Existing litigation departments can generally be viewed as service organisations and, indeed, some litigation organisations present a service w hich appears to be the model of a nightmare London taxi drive.

The client climbs in, informs the solicitor that he or she wishes to proceed towards trial or settlement and the journey continues in a meandering fashion before arriving at the destination.

The professionalism of solicitors and the requirements of the taxing officer ensure that this is far from the norm.

But the nature of payment for litigation ensures that the overwhelming requirement is not the economic use of the solicitors' resources.

In many cases a lawyer will obtain much greater profitability, in the short term, from dragging out a case.

The rationale of an organisation which sets its stall out do to conditional fee litigation will be entirely different: it will be a project management organisation.

There will be a simple aim and objective: only cases with a reasonable chance of success are taken on.

That chance of success is carefully calculated and the aim is now different; not the engagement of the resources of the department on an hourly paid basis but the success of the client's case by the most effective and cost efficient route possible.

The nature of the project is now a joint venture between the solicitor and the client rather than the servicing function.In a direct way, failure to complete the project successfully (by winning a case at trial or by settlement) means that the litigation department fails to earn any money and failure to complete the project quickly means the practice is out of its money for longer than need be.

(Of course, the speed of litigation is not entirely in the hands of the plaintiff's solicitor; the defendant solicitor may not co-operate and the court may not assist: plaintiffs' solicitors should now protect their own interests by being in the vanguard of court reform.) Personal injury litigation on a conditional fee basis will be like the construction of a large civil engineering project.
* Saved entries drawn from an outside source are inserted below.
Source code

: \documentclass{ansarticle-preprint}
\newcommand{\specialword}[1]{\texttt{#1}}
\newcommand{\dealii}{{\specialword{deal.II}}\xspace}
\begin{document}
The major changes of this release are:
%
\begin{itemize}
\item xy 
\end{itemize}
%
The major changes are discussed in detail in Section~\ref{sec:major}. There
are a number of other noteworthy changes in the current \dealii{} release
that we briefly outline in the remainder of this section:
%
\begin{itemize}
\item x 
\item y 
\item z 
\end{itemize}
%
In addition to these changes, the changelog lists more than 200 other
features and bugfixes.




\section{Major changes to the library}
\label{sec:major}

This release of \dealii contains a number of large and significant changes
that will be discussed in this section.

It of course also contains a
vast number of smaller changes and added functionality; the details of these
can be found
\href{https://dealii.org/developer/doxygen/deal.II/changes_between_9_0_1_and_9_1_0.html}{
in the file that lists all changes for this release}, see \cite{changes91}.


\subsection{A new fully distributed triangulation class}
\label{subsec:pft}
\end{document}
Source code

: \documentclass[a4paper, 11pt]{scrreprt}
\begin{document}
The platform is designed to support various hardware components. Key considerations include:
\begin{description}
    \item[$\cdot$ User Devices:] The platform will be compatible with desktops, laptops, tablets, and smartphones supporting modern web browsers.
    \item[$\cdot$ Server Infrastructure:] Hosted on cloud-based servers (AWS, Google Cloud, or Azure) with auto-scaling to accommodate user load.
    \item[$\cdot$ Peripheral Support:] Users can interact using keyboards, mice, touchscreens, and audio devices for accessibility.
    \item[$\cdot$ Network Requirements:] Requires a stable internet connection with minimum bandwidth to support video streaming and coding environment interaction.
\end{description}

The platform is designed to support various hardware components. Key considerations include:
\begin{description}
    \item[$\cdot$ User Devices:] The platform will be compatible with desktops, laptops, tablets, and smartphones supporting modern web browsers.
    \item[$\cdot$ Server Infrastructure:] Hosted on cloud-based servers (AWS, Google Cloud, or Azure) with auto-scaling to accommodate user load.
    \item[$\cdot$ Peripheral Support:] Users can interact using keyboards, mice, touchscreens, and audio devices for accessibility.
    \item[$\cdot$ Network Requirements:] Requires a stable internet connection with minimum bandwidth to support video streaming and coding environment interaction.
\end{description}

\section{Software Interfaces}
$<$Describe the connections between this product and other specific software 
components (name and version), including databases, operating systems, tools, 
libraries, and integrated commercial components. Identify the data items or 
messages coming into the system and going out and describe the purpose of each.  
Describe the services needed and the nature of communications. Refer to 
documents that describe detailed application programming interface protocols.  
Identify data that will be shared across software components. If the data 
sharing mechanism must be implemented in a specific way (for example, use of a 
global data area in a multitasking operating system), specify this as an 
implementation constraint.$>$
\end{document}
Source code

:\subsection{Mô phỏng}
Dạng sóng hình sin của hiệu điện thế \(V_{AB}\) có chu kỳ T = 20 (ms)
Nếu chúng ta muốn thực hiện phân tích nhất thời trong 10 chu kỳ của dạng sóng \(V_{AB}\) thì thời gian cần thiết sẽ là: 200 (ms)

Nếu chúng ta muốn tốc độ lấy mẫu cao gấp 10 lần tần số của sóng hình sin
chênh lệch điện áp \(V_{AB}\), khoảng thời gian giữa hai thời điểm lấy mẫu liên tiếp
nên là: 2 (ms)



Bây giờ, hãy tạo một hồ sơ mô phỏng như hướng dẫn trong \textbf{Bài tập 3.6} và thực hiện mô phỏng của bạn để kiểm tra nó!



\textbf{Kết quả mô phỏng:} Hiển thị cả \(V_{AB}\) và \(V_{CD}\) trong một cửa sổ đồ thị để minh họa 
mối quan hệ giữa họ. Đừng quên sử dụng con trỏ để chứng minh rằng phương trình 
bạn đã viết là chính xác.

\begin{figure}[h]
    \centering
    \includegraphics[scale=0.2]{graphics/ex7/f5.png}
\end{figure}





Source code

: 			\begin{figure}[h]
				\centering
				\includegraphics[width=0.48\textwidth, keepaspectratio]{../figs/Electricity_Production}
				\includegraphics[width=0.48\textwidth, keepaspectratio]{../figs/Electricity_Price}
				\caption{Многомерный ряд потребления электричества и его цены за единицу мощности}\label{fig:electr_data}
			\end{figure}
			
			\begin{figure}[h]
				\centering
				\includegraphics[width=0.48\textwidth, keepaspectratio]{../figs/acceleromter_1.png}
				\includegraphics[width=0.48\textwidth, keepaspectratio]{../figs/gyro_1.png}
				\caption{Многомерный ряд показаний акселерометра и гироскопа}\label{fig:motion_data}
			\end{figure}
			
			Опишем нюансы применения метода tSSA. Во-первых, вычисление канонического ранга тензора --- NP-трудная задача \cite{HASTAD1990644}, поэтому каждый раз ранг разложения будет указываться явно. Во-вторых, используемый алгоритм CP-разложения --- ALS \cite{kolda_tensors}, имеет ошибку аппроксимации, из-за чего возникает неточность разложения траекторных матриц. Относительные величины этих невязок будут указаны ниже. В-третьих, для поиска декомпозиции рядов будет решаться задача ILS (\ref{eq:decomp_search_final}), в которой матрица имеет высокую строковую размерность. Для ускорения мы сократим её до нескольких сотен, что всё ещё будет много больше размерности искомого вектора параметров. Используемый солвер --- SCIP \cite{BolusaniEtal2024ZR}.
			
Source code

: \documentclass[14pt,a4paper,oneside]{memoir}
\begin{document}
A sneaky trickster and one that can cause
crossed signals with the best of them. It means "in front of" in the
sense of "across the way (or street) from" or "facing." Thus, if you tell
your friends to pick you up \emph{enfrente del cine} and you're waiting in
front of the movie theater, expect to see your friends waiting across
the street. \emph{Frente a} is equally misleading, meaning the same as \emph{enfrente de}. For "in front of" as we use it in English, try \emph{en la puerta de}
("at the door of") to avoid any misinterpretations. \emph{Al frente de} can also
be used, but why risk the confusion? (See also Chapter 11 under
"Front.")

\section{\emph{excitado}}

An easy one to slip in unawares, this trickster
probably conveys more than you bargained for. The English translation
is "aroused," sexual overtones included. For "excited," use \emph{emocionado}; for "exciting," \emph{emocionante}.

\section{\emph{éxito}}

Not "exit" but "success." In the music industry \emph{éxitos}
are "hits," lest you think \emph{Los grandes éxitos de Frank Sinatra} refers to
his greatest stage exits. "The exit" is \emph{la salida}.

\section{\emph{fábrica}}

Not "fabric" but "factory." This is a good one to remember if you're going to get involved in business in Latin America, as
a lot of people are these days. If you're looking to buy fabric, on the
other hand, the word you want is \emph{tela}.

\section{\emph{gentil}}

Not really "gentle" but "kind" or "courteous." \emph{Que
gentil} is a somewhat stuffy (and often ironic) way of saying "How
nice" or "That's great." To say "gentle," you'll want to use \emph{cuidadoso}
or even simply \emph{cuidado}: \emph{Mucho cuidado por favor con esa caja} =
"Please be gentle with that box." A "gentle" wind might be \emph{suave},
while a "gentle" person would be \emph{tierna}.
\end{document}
The project requires a decision as to whether or not a case will be taken on and the involvement of 'sub-contractors' to assist in the bringing forward of the project to success.

These sub-contractors will include experts and, where appropriate, barristers.

The novel aspect of conditional fee litigation is that, for the first time, lawyers active in this area will be paid entirely by results with an all or nothing, no win, no fee payment.

This implies enormous changes in the approach which must be adopted by litigators in considering cases at an early stage.

In particular, it must be necessary to involve at, or immediately after, the first interview a theory of the case which concisely establishes the legal argument which must be sustained in order to succeed and the facts in their evidential context which are required to be proved in order to be able to get on with the law.

In the service model of litigation, individual fee-earners work within departmental guidelines and under supervision to produce a quality 'product'.

This approach will not be sufficient to resolve the difficulties inherent in the management of conditional fees.

The joint venture aspect of conditional fees implies a decision-making model and a management style more appropriate to capital investment by the practice, for example, the purchase of a new computer system.

The issues now become:-- Are you prepared to allow a fee-earner to build up a substantial conditional fee caseload by making his or her own decisions, when the result is the aggregate investment of time and money by the practice equivalent to buying a new computer system?-- Are you prepared to allow a fee-earner to take on a single case which would be the equivalent of buying that computer system?The answer must be that a degree of centralisation of the investment decision to enter the conditional fee joint venture is inevitable and the conditional fee risk manager must control the whole practice environment of conditional fees including decisions on pricing policy, use of IT and decision-making models, the monitoring of fee-earners and the caseload itself.